### Directions for this task
When you find the line with "Apps com Python" among the records below, reproduce it and each line after it exactly, ending with the line with "Para mais informações, entre".

-- Available data follows --

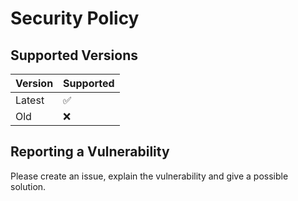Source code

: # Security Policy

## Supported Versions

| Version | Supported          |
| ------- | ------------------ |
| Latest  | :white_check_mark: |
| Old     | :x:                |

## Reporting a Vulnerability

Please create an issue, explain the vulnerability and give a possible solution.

-- Available data concluded --
-- Available data follows --

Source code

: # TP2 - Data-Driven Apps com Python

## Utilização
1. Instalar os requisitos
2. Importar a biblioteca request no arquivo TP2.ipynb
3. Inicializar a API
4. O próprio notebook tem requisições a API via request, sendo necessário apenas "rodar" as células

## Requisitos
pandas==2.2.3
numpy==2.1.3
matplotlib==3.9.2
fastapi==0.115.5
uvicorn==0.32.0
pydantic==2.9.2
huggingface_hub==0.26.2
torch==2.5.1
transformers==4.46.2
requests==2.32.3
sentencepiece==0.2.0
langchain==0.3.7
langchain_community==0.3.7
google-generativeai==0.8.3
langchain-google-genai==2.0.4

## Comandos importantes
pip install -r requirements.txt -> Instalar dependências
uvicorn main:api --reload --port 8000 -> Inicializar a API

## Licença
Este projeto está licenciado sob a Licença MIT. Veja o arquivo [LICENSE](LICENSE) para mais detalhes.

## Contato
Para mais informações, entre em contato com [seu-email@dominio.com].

-- Available data concluded --
-- Available data follows --

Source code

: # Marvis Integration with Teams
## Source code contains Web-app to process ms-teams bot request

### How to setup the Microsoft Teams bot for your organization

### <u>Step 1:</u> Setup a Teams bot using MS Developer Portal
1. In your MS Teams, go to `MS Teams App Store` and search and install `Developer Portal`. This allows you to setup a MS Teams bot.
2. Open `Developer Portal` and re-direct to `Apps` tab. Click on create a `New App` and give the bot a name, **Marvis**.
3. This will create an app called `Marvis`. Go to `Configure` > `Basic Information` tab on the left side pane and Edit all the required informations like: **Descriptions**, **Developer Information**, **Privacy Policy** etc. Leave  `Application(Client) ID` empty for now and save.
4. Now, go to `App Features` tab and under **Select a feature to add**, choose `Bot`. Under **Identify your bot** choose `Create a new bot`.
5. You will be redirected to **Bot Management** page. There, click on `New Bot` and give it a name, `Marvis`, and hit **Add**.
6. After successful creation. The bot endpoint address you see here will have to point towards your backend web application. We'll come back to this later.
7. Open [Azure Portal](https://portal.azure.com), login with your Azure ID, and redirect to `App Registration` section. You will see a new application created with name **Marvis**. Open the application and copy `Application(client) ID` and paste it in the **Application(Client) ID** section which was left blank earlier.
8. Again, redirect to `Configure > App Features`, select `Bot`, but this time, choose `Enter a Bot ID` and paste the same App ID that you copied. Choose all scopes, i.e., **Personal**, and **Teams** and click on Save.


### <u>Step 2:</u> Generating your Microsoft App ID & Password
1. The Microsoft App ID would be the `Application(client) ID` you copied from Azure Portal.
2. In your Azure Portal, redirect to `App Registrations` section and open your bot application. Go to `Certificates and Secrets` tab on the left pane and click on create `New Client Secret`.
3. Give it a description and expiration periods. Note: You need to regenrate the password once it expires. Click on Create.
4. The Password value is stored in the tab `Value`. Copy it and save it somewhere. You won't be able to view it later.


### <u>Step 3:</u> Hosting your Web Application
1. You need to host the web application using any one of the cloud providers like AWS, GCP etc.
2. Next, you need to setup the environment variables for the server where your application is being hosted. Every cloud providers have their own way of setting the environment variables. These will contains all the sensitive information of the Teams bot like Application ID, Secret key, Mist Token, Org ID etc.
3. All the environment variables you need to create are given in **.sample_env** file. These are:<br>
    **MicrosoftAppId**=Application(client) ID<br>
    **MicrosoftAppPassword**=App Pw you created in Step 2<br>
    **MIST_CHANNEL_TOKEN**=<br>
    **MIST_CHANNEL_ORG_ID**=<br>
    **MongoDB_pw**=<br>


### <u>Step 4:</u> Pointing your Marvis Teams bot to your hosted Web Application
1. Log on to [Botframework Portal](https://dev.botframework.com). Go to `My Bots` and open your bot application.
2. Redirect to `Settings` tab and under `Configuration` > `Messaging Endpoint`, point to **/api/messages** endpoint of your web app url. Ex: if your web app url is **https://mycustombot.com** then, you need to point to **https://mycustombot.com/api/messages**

-- Available data concluded --

### Expected answer
: # TP2 - Data-Driven Apps com Python

## Utilização
1. Instalar os requisitos
2. Importar a biblioteca request no arquivo TP2.ipynb
3. Inicializar a API
4. O próprio notebook tem requisições a API via request, sendo necessário apenas "rodar" as células

## Requisitos
pandas==2.2.3
numpy==2.1.3
matplotlib==3.9.2
fastapi==0.115.5
uvicorn==0.32.0
pydantic==2.9.2
huggingface_hub==0.26.2
torch==2.5.1
transformers==4.46.2
requests==2.32.3
sentencepiece==0.2.0
langchain==0.3.7
langchain_community==0.3.7
google-generativeai==0.8.3
langchain-google-genai==2.0.4

## Comandos importantes
pip install -r requirements.txt -> Instalar dependências
uvicorn main:api --reload --port 8000 -> Inicializar a API

## Licença
Este projeto está licenciado sob a Licença MIT. Veja o arquivo [LICENSE](LICENSE) para mais detalhes.

## Contato
Para mais informações, entre em contato com [seu-email@dominio.com].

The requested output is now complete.